Xbase "Generic term for the dBASE family of database languages. Coined in response to threatened litigation over use of the copyrighted trademark 'dBASE'."
FOLDOC Free On-Line Dictionary Of Computing
xBase is the generic term for all programming languages that derive from the original dBase (Aston-Tate) programming language. There are indicators that there was a non-commercial predecessor.
Wikipedia, the free encyclopedia

Xbase is a complex of data files (.DBF), indexes (NDX, MDX, CDX etc.) and eventually note files (DBT) for storing large amounts of formatted data in a structured form.

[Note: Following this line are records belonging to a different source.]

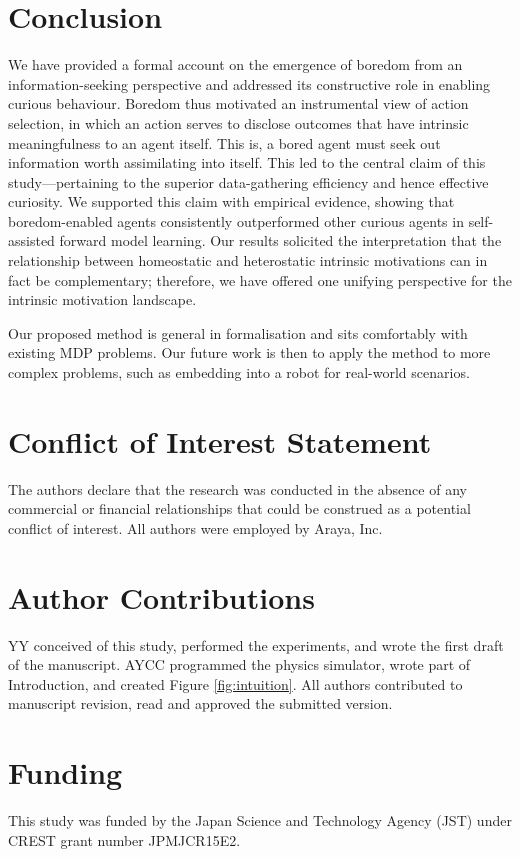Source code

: \documentclass[utf8]{frontiersSCNS}
\begin{document}
\section{Conclusion}

We have provided a formal account on the emergence of boredom from an information-seeking perspective and addressed its constructive role in enabling curious behaviour. Boredom thus motivated an instrumental view of action selection, in which an action serves to disclose outcomes that have intrinsic meaningfulness to an agent itself. This is, a bored agent must seek out information worth assimilating into itself. This led to the central claim of this study---pertaining to the superior data-gathering efficiency and hence effective curiosity. We supported this claim with empirical evidence, showing that boredom-enabled agents consistently outperformed other curious agents in self-assisted forward model learning. Our results solicited the interpretation that the relationship between homeostatic and heterostatic intrinsic motivations can in fact be complementary; therefore, we have offered one unifying perspective for the intrinsic motivation landscape.

Our proposed method is general in formalisation and sits comfortably with existing MDP problems. Our future work is then to apply the method to more complex problems, such as embedding into a robot for real-world scenarios.

\section*{Conflict of Interest Statement}

The authors declare that the research was conducted in the absence of any commercial or financial relationships that could be construed as a potential conflict of interest. All authors were employed by Araya, Inc.

\section*{Author Contributions}
YY conceived of this study, performed the experiments, and wrote the first draft of the manuscript. AYCC programmed the physics simulator, wrote part of Introduction, and created Figure \ref{fig:intuition}. All authors contributed to manuscript revision, read and approved the submitted version.

\section*{Funding}
This study was funded by the Japan Science and Technology Agency (JST) under CREST grant number JPMJCR15E2.
\end{document}
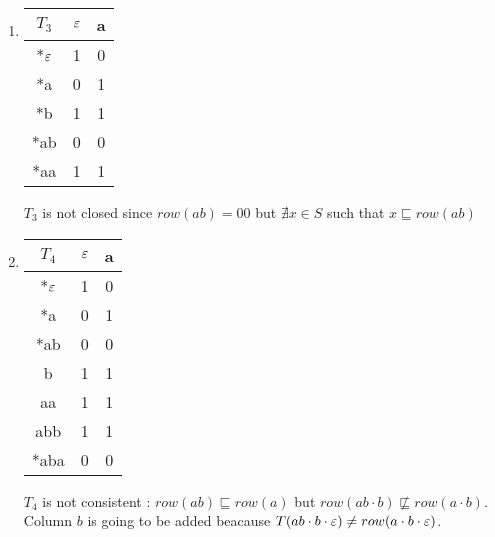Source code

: \begin{enumerate}
  \item \begin{minipage}{0.3\textwidth}
          \begin{tabular}{c||c |c}
            $T_3$ & $\varepsilon$ & a \\
            \hline\hline
            *$\varepsilon$ & 1    & 0 \\
            *a    & 0    & 1 \\
            \hline\hline
            *b    & 1    & 1 \\
            *ab   & 0    & 0 \\
            *aa   & 1    & 1 \\
          \end{tabular}
        \end{minipage}\quad
        \begin{minipage}{0.6\textwidth}
          $T_3$ is not closed since $row(ab) = 00$ but $\nexists x \in S$ such that $x \sqsubseteq row(ab)$
        \end{minipage}

  \item \begin{minipage}{0.3\textwidth}
          \begin{tabular}{c||c |c}
            $T_4$ & $\varepsilon$ & a \\
            \hline\hline
            *$\varepsilon$ & 1    & 0 \\
            *a    & 0    & 1 \\
            *ab   & 0    & 0 \\
            \hline\hline
            b     & 1    & 1 \\
            aa    & 1    & 1 \\
            abb   & 1    & 1 \\
            *aba  & 0    & 0 \\
          \end{tabular}
        \end{minipage}\quad
        \begin{minipage}{0.6\textwidth}
          $T_4$ is not consistent : $row(ab) \sqsubseteq row(a)$ but $row(ab \cdot b) \not\sqsubseteq row(a \cdot b)$. Column $b$ is going to be added beacause $T(ab \cdot b \cdot \varepsilon) \neq row(a \cdot b \cdot \varepsilon)$.
        \end{minipage}


\end{enumerate}
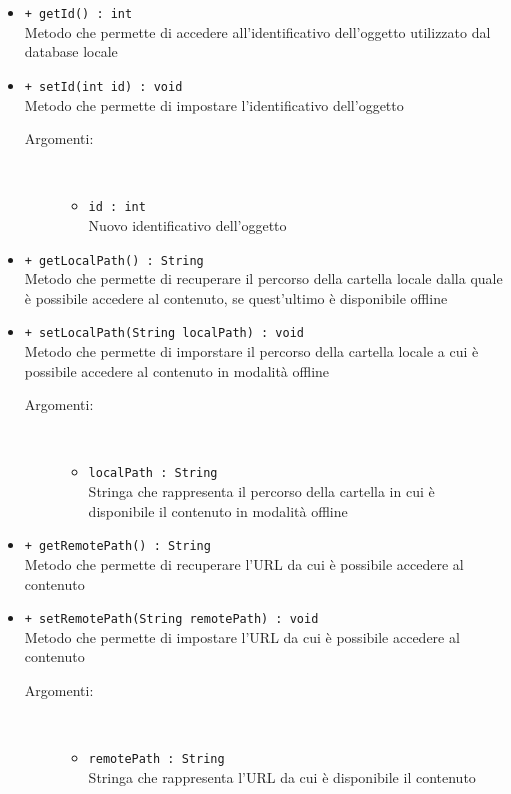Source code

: \documentclass[../Tesi.tex]{subfiles}
\begin{document}
\begin{description}
\begin{itemize}
				\item \texttt{+ getId() : int}\\
				Metodo che permette di accedere all'identificativo dell'oggetto utilizzato dal database locale 

				\item \texttt{+ setId(int id) : void}\\
				Metodo che permette di impostare l'identificativo dell'oggetto
				\begin{description}
					\item[Argomenti:] \
					\begin{itemize}
						\item \texttt{id : int}\\
						Nuovo identificativo dell'oggetto
					\end{itemize}
				\end{description}

				\item \texttt{+ getLocalPath() : String}\\
				Metodo che permette di recuperare il percorso della cartella locale dalla quale è possibile accedere al contenuto, se quest'ultimo è disponibile offline

				\item \texttt{+ setLocalPath(String localPath) : void}\\
				Metodo che permette di imporstare il percorso della cartella locale a cui è possibile accedere al contenuto in modalità offline
				\begin{description}
					\item[Argomenti:] \
					\begin{itemize}
						\item \texttt{localPath : String}\\
						Stringa che rappresenta il percorso della cartella in cui è disponibile il contenuto in modalità offline
					\end{itemize}
				\end{description}

				\item \texttt{+ getRemotePath() : String}\\
				Metodo che permette di recuperare l'URL da cui è possibile accedere al contenuto

				\item \texttt{+ setRemotePath(String remotePath) : void}\\
				Metodo che permette di impostare l'URL da cui è possibile accedere al contenuto
				\begin{description}
					\item[Argomenti:] \
					\begin{itemize}
						\item \texttt{remotePath : String}\\
						Stringa che rappresenta l'URL da cui è disponibile il contenuto
					\end{itemize}
				\end{description}


\end{itemize}
\end{description}
\end{document}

The Xbase family of databases is covering the dBase, Clipper, FoxPro, and their Windows equivalents Visual dBase, Visual Objects, and Visual FoxPro, plus some older products. All are based on the .DBF file format.

Basically Xbase has four different types of files:

The Data File
(NN.dbf) The core data file arround which all other system files are grouped. Without the data file - no database!
The Index file(s)
(NN.idx, NN.ndx, NN.cdx) Indexes pointing to a field in the *.dbf
The Full text file(s)
(NN.dbt) or in Xbase lingo: Memo files. i.e. a separate file containing full text fields)
Descriptive files
Various files decriping labels, variables, stored expressions etc.
In this list NN reprecents the database name. The name and type of index files depends on the database name.

Xbase is almost compatible with dBASE and is actually a clone of dBASE. The creator of dBASE Ashton-Tate (and later Borland) has the copyright for the name dBASE, but NOT the structure.
Therefor the name Xbase (It smells like - but it's not :-) has been widely used for look-alike data structures.
There has been an attempt to create a standard for Xbase. I have not been able to determine the status of the Xbase commity’s work.

Xbase has - like most dBASE clones - it's offspring in the dBASE III+ file structure. I've tried to add all later enhancements as notes to the structure of the dBASE III files.